En Riad todos los dirigentes coincidían desde hace lustros en la necesidad de un cambio profundo de los cimientos económicos y sociales del país.
Madrid, Valentí Popescu
Desde la entronización en el 2015 de Salman bin Abd al Aziz al Saud, Arabia Saudí – 215.000 km2, 36 millones de habitante, PIB per capitá de 56.000 $ anuales – está inmersa en una ambiciosa “revolución desde arriba” que casi nadie ha notado hasta el estallido de la guerra del Yemen.
El gran protagonista de esta revolución y la figura más destacada de la nueva política del reino saudí es el actual príncipe heredero, bin Salman (nacido en 1985), hijo de la tercera esposa de Salman bin Abd al. Pero el primer paso revolucionario lo dio el propio monarca al no nombrar príncipe heredero a un descendiente directo del fundador de la dinastía – Abd al Aziz al Saud – sino a un hijo suyo.
En Riad todos los dirigentes coincidían desde hace lustros en la necesidad de un cambio profundo de los cimientos económicos y sociales del país. Era evidente que, a la larga, la dependencia absoluta del petróleo era una opción suicida porque esta materia prima tiene un futuro muy corto. Y, también, porque con el bienestar generado por el “oro negro” la población ha crecido tanto que la juventud no tiene hoy en día ni presente ni porvenir… excepto la sopa boba de la política social del Gobierno.

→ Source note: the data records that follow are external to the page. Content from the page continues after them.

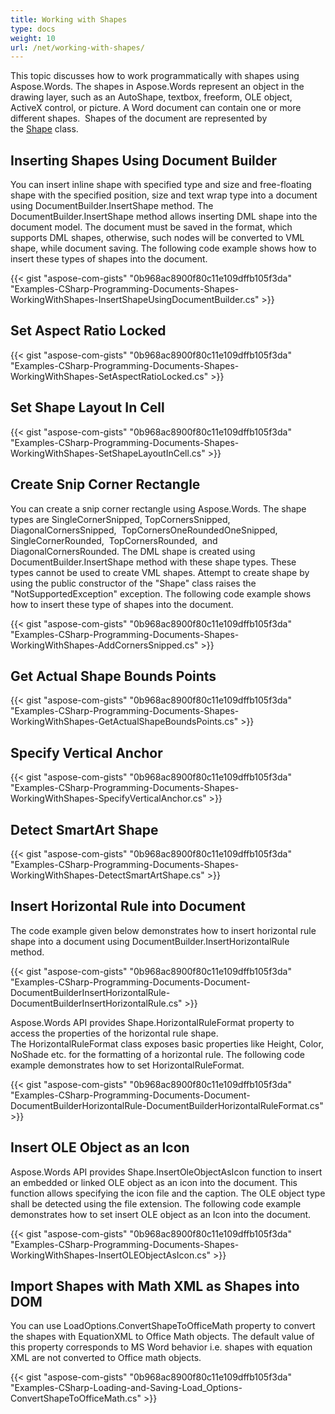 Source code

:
 ```yaml
---
title: Working with Shapes
type: docs
weight: 10
url: /net/working-with-shapes/
---
```


This topic discusses how to work programmatically with shapes using Aspose.Words. The shapes in Aspose.Words represent an object in the drawing layer, such as an AutoShape, textbox, freeform, OLE object, ActiveX control, or picture. A Word document can contain one or more different shapes.  Shapes of the document are represented by the [Shape](https://apireference.aspose.com/net/words/aspose.words.drawing/shape) class.
## **Inserting Shapes Using Document Builder**
You can insert inline shape with specified type and size and free-floating shape with the specified position, size and text wrap type into a document using DocumentBuilder.InsertShape method. The DocumentBuilder.InsertShape method allows inserting DML shape into the document model. The document must be saved in the format, which supports DML shapes, otherwise, such nodes will be converted to VML shape, while document saving. The following code example shows how to insert these types of shapes into the document.

{{< gist "aspose-com-gists" "0b968ac8900f80c11e109dffb105f3da" "Examples-CSharp-Programming-Documents-Shapes-WorkingWithShapes-InsertShapeUsingDocumentBuilder.cs" >}}
## **Set Aspect Ratio Locked**
{{< gist "aspose-com-gists" "0b968ac8900f80c11e109dffb105f3da" "Examples-CSharp-Programming-Documents-Shapes-WorkingWithShapes-SetAspectRatioLocked.cs" >}}
## **Set Shape Layout In Cell**
{{< gist "aspose-com-gists" "0b968ac8900f80c11e109dffb105f3da" "Examples-CSharp-Programming-Documents-Shapes-WorkingWithShapes-SetShapeLayoutInCell.cs" >}}
## **Create Snip Corner Rectangle**
You can create a snip corner rectangle using Aspose.Words. The shape types are SingleCornerSnipped, TopCornersSnipped, DiagonalCornersSnipped,  TopCornersOneRoundedOneSnipped,  SingleCornerRounded,  TopCornersRounded,  and DiagonalCornersRounded. The DML shape is created using DocumentBuilder.InsertShape method with these shape types. These types cannot be used to create VML shapes. Attempt to create shape by using the public constructor of the "Shape" class raises the "NotSupportedException" exception. The following code example shows how to insert these type of shapes into the document.

{{< gist "aspose-com-gists" "0b968ac8900f80c11e109dffb105f3da" "Examples-CSharp-Programming-Documents-Shapes-WorkingWithShapes-AddCornersSnipped.cs" >}}
## **Get Actual Shape Bounds Points**
{{< gist "aspose-com-gists" "0b968ac8900f80c11e109dffb105f3da" "Examples-CSharp-Programming-Documents-Shapes-WorkingWithShapes-GetActualShapeBoundsPoints.cs" >}}
## **Specify Vertical Anchor**
{{< gist "aspose-com-gists" "0b968ac8900f80c11e109dffb105f3da" "Examples-CSharp-Programming-Documents-Shapes-WorkingWithShapes-SpecifyVerticalAnchor.cs" >}}
## **Detect SmartArt Shape**
{{< gist "aspose-com-gists" "0b968ac8900f80c11e109dffb105f3da" "Examples-CSharp-Programming-Documents-Shapes-WorkingWithShapes-DetectSmartArtShape.cs" >}}
## **Insert Horizontal Rule into Document**
The code example given below demonstrates how to insert horizontal rule shape into a document using DocumentBuilder.InsertHorizontalRule method.

{{< gist "aspose-com-gists" "0b968ac8900f80c11e109dffb105f3da" "Examples-CSharp-Programming-Documents-Document-DocumentBuilderInsertHorizontalRule-DocumentBuilderInsertHorizontalRule.cs" >}}

Aspose.Words API provides Shape.HorizontalRuleFormat property to access the properties of the horizontal rule shape. The HorizontalRuleFormat class exposes basic properties like Height, Color, NoShade etc. for the formatting of a horizontal rule. The following code example demonstrates how to set HorizontalRuleFormat.

{{< gist "aspose-com-gists" "0b968ac8900f80c11e109dffb105f3da" "Examples-CSharp-Programming-Documents-Document-DocumentBuilderHorizontalRule-DocumentBuilderHorizontalRuleFormat.cs" >}}
## **Insert OLE Object as an Icon**
Aspose.Words API provides Shape.InsertOleObjectAsIcon function to insert an embedded or linked OLE object as an icon into the document. This function allows specifying the icon file and the caption. The OLE object type shall be detected using the file extension. The following code example demonstrates how to set insert OLE object as an Icon into the document.

{{< gist "aspose-com-gists" "0b968ac8900f80c11e109dffb105f3da" "Examples-CSharp-Programming-Documents-Shapes-WorkingWithShapes-InsertOLEObjectAsIcon.cs" >}}
## **Import Shapes with Math XML as Shapes into DOM**
You can use LoadOptions.ConvertShapeToOfficeMath property to convert the shapes with EquationXML to Office Math objects. The default value of this property corresponds to MS Word behavior i.e. shapes with equation XML are not converted to Office math objects.

{{< gist "aspose-com-gists" "0b968ac8900f80c11e109dffb105f3da" "Examples-CSharp-Loading-and-Saving-Load_Options-ConvertShapeToOfficeMath.cs" >}}
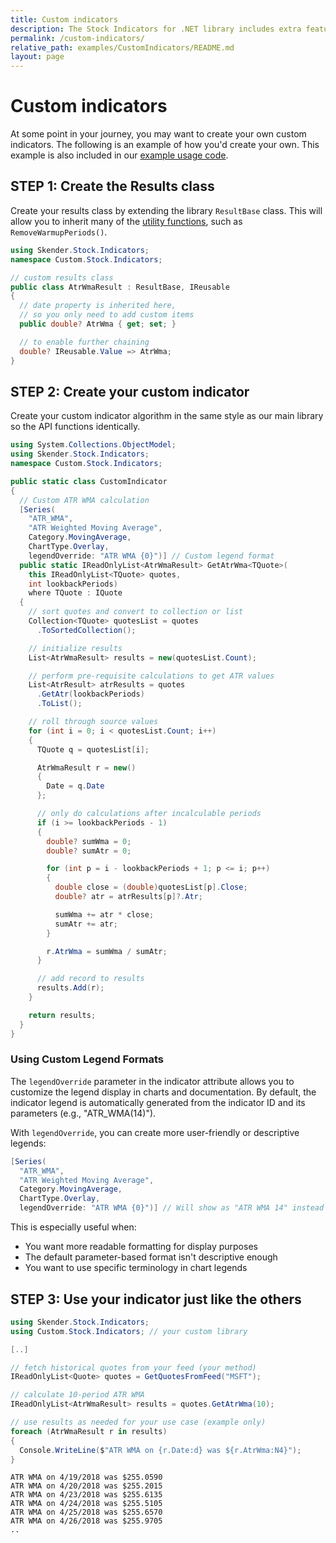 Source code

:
 ```yaml
---
title: Custom indicators
description: The Stock Indicators for .NET library includes extra features to make it easy for you to extend and to add your own custom indicators.  Here's an example.
permalink: /custom-indicators/
relative_path: examples/CustomIndicators/README.md
layout: page
---
```


# Custom indicators

At some point in your journey, you may want to create your own custom indicators.
The following is an example of how you'd create your own.
This example is also included in our [example usage code]({{site.baseurl}}/examples/#content).

## STEP 1: Create the Results class

Create your results class by extending the library `ResultBase` class.  This will allow you to inherit many of the [utility functions]({{site.baseurl}}/utilities/#utilities-for-indicator-results), such as `RemoveWarmupPeriods()`.

```csharp
using Skender.Stock.Indicators;
namespace Custom.Stock.Indicators;

// custom results class
public class AtrWmaResult : ResultBase, IReusable
{
  // date property is inherited here,
  // so you only need to add custom items
  public double? AtrWma { get; set; }

  // to enable further chaining
  double? IReusable.Value => AtrWma;
}
```

## STEP 2: Create your custom indicator

Create your custom indicator algorithm in the same style as our main library so the API functions identically.

```csharp
using System.Collections.ObjectModel;
using Skender.Stock.Indicators;
namespace Custom.Stock.Indicators;

public static class CustomIndicator
{
  // Custom ATR WMA calculation
  [Series(
    "ATR_WMA",
    "ATR Weighted Moving Average",
    Category.MovingAverage,
    ChartType.Overlay,
    legendOverride: "ATR WMA {0}")] // Custom legend format
  public static IReadOnlyList<AtrWmaResult> GetAtrWma<TQuote>(
    this IReadOnlyList<TQuote> quotes,
    int lookbackPeriods)
    where TQuote : IQuote
  {
    // sort quotes and convert to collection or list
    Collection<TQuote> quotesList = quotes
      .ToSortedCollection();

    // initialize results
    List<AtrWmaResult> results = new(quotesList.Count);

    // perform pre-requisite calculations to get ATR values
    List<AtrResult> atrResults = quotes
      .GetAtr(lookbackPeriods)
      .ToList();

    // roll through source values
    for (int i = 0; i < quotesList.Count; i++)
    {
      TQuote q = quotesList[i];

      AtrWmaResult r = new()
      {
        Date = q.Date
      };

      // only do calculations after incalculable periods
      if (i >= lookbackPeriods - 1)
      {
        double? sumWma = 0;
        double? sumAtr = 0;

        for (int p = i - lookbackPeriods + 1; p <= i; p++)
        {
          double close = (double)quotesList[p].Close;
          double? atr = atrResults[p]?.Atr;

          sumWma += atr * close;
          sumAtr += atr;
        }

        r.AtrWma = sumWma / sumAtr;
      }

      // add record to results
      results.Add(r);
    }

    return results;
  }
}
```

### Using Custom Legend Formats

The `legendOverride` parameter in the indicator attribute allows you to customize the legend display in charts and documentation. By default, the indicator legend is automatically generated from the indicator ID and its parameters (e.g., "ATR_WMA(14)").

With `legendOverride`, you can create more user-friendly or descriptive legends:

```csharp
[Series(
  "ATR_WMA",
  "ATR Weighted Moving Average",
  Category.MovingAverage,
  ChartType.Overlay,
  legendOverride: "ATR WMA {0}")] // Will show as "ATR WMA 14" instead of "ATR_WMA(14)"
```

This is especially useful when:

- You want more readable formatting for display purposes
- The default parameter-based format isn't descriptive enough
- You want to use specific terminology in chart legends

## STEP 3: Use your indicator just like the others

```csharp
using Skender.Stock.Indicators;
using Custom.Stock.Indicators; // your custom library

[..]

// fetch historical quotes from your feed (your method)
IReadOnlyList<Quote> quotes = GetQuotesFromFeed("MSFT");

// calculate 10-period ATR WMA
IReadOnlyList<AtrWmaResult> results = quotes.GetAtrWma(10);

// use results as needed for your use case (example only)
foreach (AtrWmaResult r in results)
{
  Console.WriteLine($"ATR WMA on {r.Date:d} was ${r.AtrWma:N4}");
}
```

```console
ATR WMA on 4/19/2018 was $255.0590
ATR WMA on 4/20/2018 was $255.2015
ATR WMA on 4/23/2018 was $255.6135
ATR WMA on 4/24/2018 was $255.5105
ATR WMA on 4/25/2018 was $255.6570
ATR WMA on 4/26/2018 was $255.9705
..
```
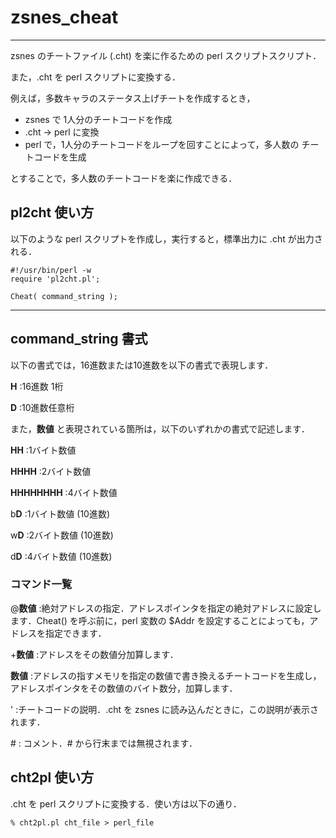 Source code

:# zsnes_cheat
---

zsnes のチートファイル (.cht) を楽に作るための perl スクリプトスクリプト．

また，.cht を perl スクリプトに変換する．

例えば，多数キャラのステータス上げチートを作成するとき，

* zsnes で 1人分のチートコードを作成
* .cht -> perl に変換
* perl で，1人分のチートコードをループを回すことによって，多人数の チートコードを生成

とすることで，多人数のチートコードを楽に作成できる．


## pl2cht 使い方

以下のような perl スクリプトを作成し，実行すると，標準出力に .cht が出力される．

```
#!/usr/bin/perl -w
require 'pl2cht.pl';

Cheat( command_string );
```

---

## command_string 書式
以下の書式では，16進数または10進数を以下の書式で表現します．

**H** :16進数 1桁

**D** :10進数任意桁

また，**数値** と表現されている箇所は，以下のいずれかの書式で記述します．

**HH** :1バイト数値

**HHHH** :2バイト数値

**HHHHHHHH** :4バイト数値

b**D** :1バイト数値 (10進数)

w**D** :2バイト数値 (10進数)

d**D** :4バイト数値 (10進数)

### コマンド一覧

@**数値** :絶対アドレスの指定．アドレスポインタを指定の絶対アドレスに設定します．Cheat() を呼ぶ前に，perl 変数の $Addr を設定することによっても，アドレスを指定できます．

+**数値** :アドレスをその数値分加算します．

**数値** :アドレスの指すメモリを指定の数値で書き換えるチートコードを生成し，アドレスポインタをその数値のバイト数分，加算します．

' :チートコードの説明．.cht を zsnes に読み込んだときに，この説明が表示されます．

\# : コメント．# から行末までは無視されます．

## cht2pl 使い方

.cht を perl スクリプトに変換する．使い方は以下の通り．

```
% cht2pl.pl cht_file > perl_file
```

Claro que si la necesidad de una reforma profunda y urgente era evidente, nadie se atrevía a emprenderla por miedo a desembocar en una revolución social y política. Este paso lo ha dado ahora bin Salman, pero a lo árabe: desde arriba, tascando el freno y con mucha ambición y fantasía, pero – y hasta ahora – más bien pocas medidas concretas de impacto social o industrial.
Y es que si bien las arcas del reino están llenas a rebosar, transformar un país desértico, poblado por gente que no tiene que trabajar para subsistir, en una sociedad industrial, competitiva y gravada fiscalmente en función de las ganancias es más fácil de soñar o pedir, que de poner en práctica. Tanto más, cuanto que el país se ve hostigado en el mundo musulmán y en el Oriente Medio por el Irán, chiita e imperialista; la guerra del Yemen, en la que los saudíes salen malparados, es el exponente más claro y cruel del antagonismo irano-saudí.
En estas condiciones el príncipe heredero desarrolla una especie de rigodón político en el que da pasos casi revolucionarios, pero muy comedidos; como, por ejemplo, el permiso a las mujeres de conducir, viajar solas o formas equipos de futbol, pero sin emancipación total. O la disminución del papel de la clerecía en la vida social. Este último paso es mucho más trascendente por cuanto la alianza de los Saud con el islam wahabita ha sido uno de los pilares de la dinastía desde finales del siglo XIX.
El mismo príncipe heredero ha roto con la poligamia y tiene una sola esposa, pero en el mundo de las mil y una noches no se puede ser un príncipe austero. Y es vox populi que bin Salman se compró un castillo en Francia por 300 millones de $ y adquirió un yate por más de 500 millones.
Esto luce en un mundo fantasioso y ansioso de éxitos y lucimientos. De ahí que nadie haya puesto el grito en el cielo en el Reino cuando el fondo estatal PIF compró por 300 millones de libras esterlinas el 80& del capital del club de futbol británico, Newcastle United. ¡Que los sauditas no iban a ser menos que los emiratos de Abu Dhabi – propietarios del Manchester United desde el 2008 – o Qatar, dueños del Paris Saint Germain desde el 2011!